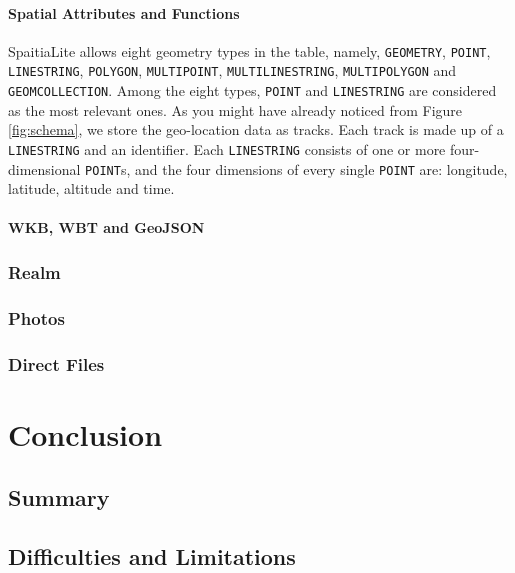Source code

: \documentclass[12pt,a4paper]{article}
\begin{document}
                \paragraph{Spatial Attributes and Functions}
                SpaitiaLite allows eight geometry types in the table, namely, \texttt{GEOMETRY}, \texttt{POINT}, \texttt{LINESTRING}, \texttt{POLYGON}, \texttt{MULTIPOINT}, \texttt{MULTILINESTRING}, \texttt{MULTIPOLYGON} and \texttt{GEOMCOLLECTION}. Among the eight types, \texttt{POINT} and \texttt{LINESTRING} are considered as the most relevant ones. As you might have already noticed from Figure \ref{fig:schema}, we store the geo-location data as tracks. Each track is made up of a \texttt{LINESTRING} and an identifier. Each \texttt{LINESTRING} consists of one or more four-dimensional \texttt{POINT}s, and the four dimensions of every single \texttt{POINT} are: longitude, latitude, altitude and time.
                
                \paragraph{WKB, WBT and GeoJSON}
                
                
            \subsubsection{Realm} %
            \label{db:realm}
            \subsubsection{Photos} %
            \label{db:photo}
            \subsubsection{Direct Files} %
            \label{db:direct-files}
    \clearpage
    
    
    \section{Conclusion} 
        \subsection{Summary} %
        \subsection{Difficulties and Limitations} %
\end{document}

◆ ◆ ◆

§ **What needs to be done**
Every entry above needs to be retyped exactly; drop the pictures.

§ **Problem solution**
Source code

: \documentclass[12pt,a4paper]{article}
\begin{document}
                \paragraph{Spatial Attributes and Functions}
                SpaitiaLite allows eight geometry types in the table, namely, \texttt{GEOMETRY}, \texttt{POINT}, \texttt{LINESTRING}, \texttt{POLYGON}, \texttt{MULTIPOINT}, \texttt{MULTILINESTRING}, \texttt{MULTIPOLYGON} and \texttt{GEOMCOLLECTION}. Among the eight types, \texttt{POINT} and \texttt{LINESTRING} are considered as the most relevant ones. As you might have already noticed from Figure \ref{fig:schema}, we store the geo-location data as tracks. Each track is made up of a \texttt{LINESTRING} and an identifier. Each \texttt{LINESTRING} consists of one or more four-dimensional \texttt{POINT}s, and the four dimensions of every single \texttt{POINT} are: longitude, latitude, altitude and time.
                
                \paragraph{WKB, WBT and GeoJSON}
                
                
            \subsubsection{Realm} %
            \label{db:realm}
            \subsubsection{Photos} %
            \label{db:photo}
            \subsubsection{Direct Files} %
            \label{db:direct-files}
    \clearpage
    
    
    \section{Conclusion} 
        \subsection{Summary} %
        \subsection{Difficulties and Limitations} %
\end{document}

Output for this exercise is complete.